Requirement »
Filter the entries for lines with the word "Mario".

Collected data
<<<<
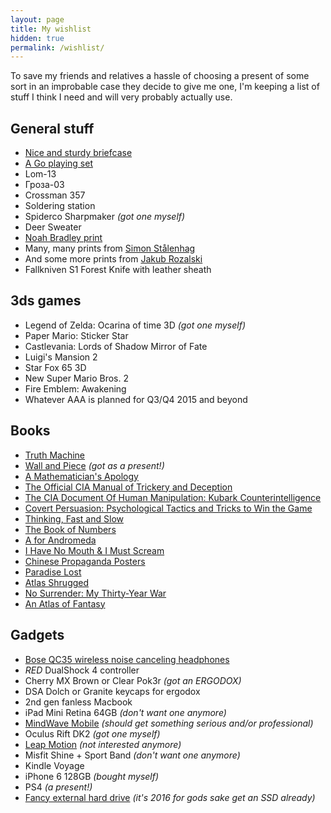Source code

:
 ```yaml
---
layout: page
title: My wishlist
hidden: true
permalink: /wishlist/
---
```


To save my friends and relatives a hassle of choosing a present of some 
sort in an improbable case they decide to give me one, I'm keeping 
a list of stuff I think I need and will very probably actually use.

## General stuff

* [Nice and sturdy briefcase][briefcase]
* [A Go playing set][go set]
* Lom-13
* Гроза-03
* Crossman 357
* Soldering station
* <span class="done">Spiderco Sharpmaker _(got one myself)_</span>
* Deer Sweater
* [Noah Bradley print]
* Many, many prints from [Simon Stålenhag][Simon Stålenhag]
* And some more prints from [Jakub Rozalski][Jakub Rozalski]
* Fallkniven S1 Forest Knife with leather sheath

## 3ds games

* <span class="done">Legend of Zelda: Ocarina of time 3D _(got one myself)_</span>
* Paper Mario: Sticker Star
* Castlevania: Lords of Shadow Mirror of Fate
* Luigi's Mansion 2
* Star Fox 65 3D
* New Super Mario Bros. 2
* Fire Emblem: Awakening
* Whatever AAA is planned for Q3/Q4 2015 and beyond

## Books
* [Truth Machine]
* <span class="done">[Wall and Piece] _(got as a present!)_</span>
* [A Mathematician's Apology]
* [The Official CIA Manual of Trickery and Deception]
* [The CIA Document Of Human Manipulation: Kubark Counterintelligence]
* [Covert Persuasion: Psychological Tactics and Tricks to Win the Game]
* [Thinking, Fast and Slow]
* [The Book of Numbers]
* [A for Andromeda]
* [I Have No Mouth & I Must Scream]
* [Chinese Propaganda Posters]
* [Paradise Lost]
* [Atlas Shrugged]
* [No Surrender: My Thirty-Year War]
* [An Atlas of Fantasy]

## Gadgets
* [Bose QC35 wireless noise canceling headphones][Bose QC35]
* _RED_ DualShock 4 controller
* <span class="done">Cherry MX Brown or Clear Pok3r _(got an ERGODOX)_</span>
* DSA Dolch or Granite keycaps for ergodox
* 2nd gen fanless Macbook
* <span class="done">iPad Mini Retina 64GB _(don't want one anymore)_</span>
* <span class="done">[MindWave Mobile] _(should get something serious and/or 
    professional)_</span>
* <span class="done">Oculus Rift DK2 _(got one myself)_</span>
* <span class="done">[Leap Motion] _(not interested anymore)_</span>
* <span class="done">Misfit Shine + Sport Band _(don't want one anymore)_</span>
* Kindle Voyage
* <span class="done">iPhone 6 128GB _(bought myself)_</span>
* <span class="done">PS4 _(a present!)_</span>
* <span class="done">[Fancy external hard drive] _(it's 2016 for gods sake get 
    an SSD already)_</span>


[briefcase]: http://www.saddlebackleather.com/briefcase "An example of a nice and sturdy briefcase"
[go set]: http://igra-go.com/komplekt-go/kupit-komplekt-go-uchenicheskiy/kitayskiy-komplekt-go "GO set"
[Noah Bradley print]: http://store.noahbradley.com/
[Truth Machine]: http://www.amazon.com/gp/product/B000FC1KR0/ref=as_li_qf_sp_asin_il_tl?ie=UTF8&camp=1789&creative=9325&creativeASIN=B000FC1KR0&linkCode=as2&tag=miksblo09-20
[Wall and Piece]: http://www.amazon.com/gp/product/1844137872/ref=as_li_qf_sp_asin_il_tl?ie=UTF8&camp=1789&creative=9325&creativeASIN=1844137872&linkCode=as2&tag=miksblo09-20
[A Mathematician's Apology]: http://www.amazon.com/A-Mathematicians-Apology-Canto-Classics/dp/110760463X/ref=sr_1_1?ie=UTF8&qid=1387408270&sr=8-1&keywords=A+Mathematician%27s+Apology
[The Official CIA Manual of Trickery and Deception]: http://www.amazon.com/The-Official-Manual-Trickery-Deception/dp/0061725897/ref=wl_it_dp_o_pC_nS_nC?ie=UTF8&colid=3R41IPPWSQXT7&coliid=I3U4TSXNO1ANHV
[The CIA Document Of Human Manipulation: Kubark Counterintelligence]: http://www.amazon.com/Document-Human-Manipulation-Counterintelligence-Interrogation/dp/1441412972/ref=wl_it_dp_o_pC_nS_nC?ie=UTF8&colid=3R41IPPWSQXT7&coliid=IBOP53DQF8KR7
[Covert Persuasion: Psychological Tactics and Tricks to Win the Game]: http://www.amazon.com/Covert-Persuasion-Psychological-Tactics-Tricks/dp/0470051418/ref=wl_it_dp_o_pC_nS_nC?ie=UTF8&colid=3R41IPPWSQXT7&coliid=I1ZOLDTKMMYYOG
[Thinking, Fast and Slow]: http://www.amazon.com/Thinking-Fast-Slow-Daniel-Kahneman/dp/0374275637
[The Book of Numbers]: http://www.amazon.com/Book-Numbers-John-H-Conway/dp/038797993X
[A for Andromeda]: http://www.amazon.com/Andromeda-The-Story-Tellers-Fred-Hoyle/dp/0285635883/ref=sr_1_sc_1?ie=UTF8&qid=1336855872&sr=8-1-spell
[I Have No Mouth & I Must Scream]: http://www.amazon.com/Have-No-Mouth-Must-Scream/dp/0759298157
[Chinese Propaganda Posters]: http://www.amazon.com/Chinese-Propaganda-Posters-Collection-Michael/dp/3822826197/
[Paradise Lost]: http://www.amazon.com/Paradise-Lost-John-Milton/dp/1420927000
[Atlas Shrugged]: http://www.amazon.com/Atlas-Shrugged-Ayn-Rand/dp/0451191145
[No Surrender: My Thirty-Year War]: http://www.amazon.com/gp/product/1557506639?ie=UTF8&tag=vicastingcom-20&linkCode=as2&camp=1789&creative=390957&creativeASIN=1557506639
[MindWave Mobile]: http://store.neurosky.com/products/mindwave-mobile
[Leap Motion]: https://www.leapmotion.com/
[Fancy external hard drive]: http://www.amazon.com/Seagate-Portable-External-Silver-STDZ500400/dp/B00PZZZNDE/ref=sr_1_1?sr=8-1&ie=UTF8&keywords=seagate%2Bseven&tag=trust925-20&qid=1429556393 "Seagate Seven 500GB Portable External Hard Drive (Silver) STDZ500400"
[Bose QC35]: https://www.bose.com/en_us/products/headphones/over_ear_headphones/quietcomfort-35-wireless.html
[Simon Stålenhag]: http://www.simonstalenhag.se
[Jakub Rozalski]: https://www.artstation.com/artist/jakubrozalski
[An Atlas of Fantasy]: https://en.wikipedia.org/wiki/An_Atlas_of_Fantasy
>>>>
Reply to the task »
* Paper Mario: Sticker Star
* New Super Mario Bros. 2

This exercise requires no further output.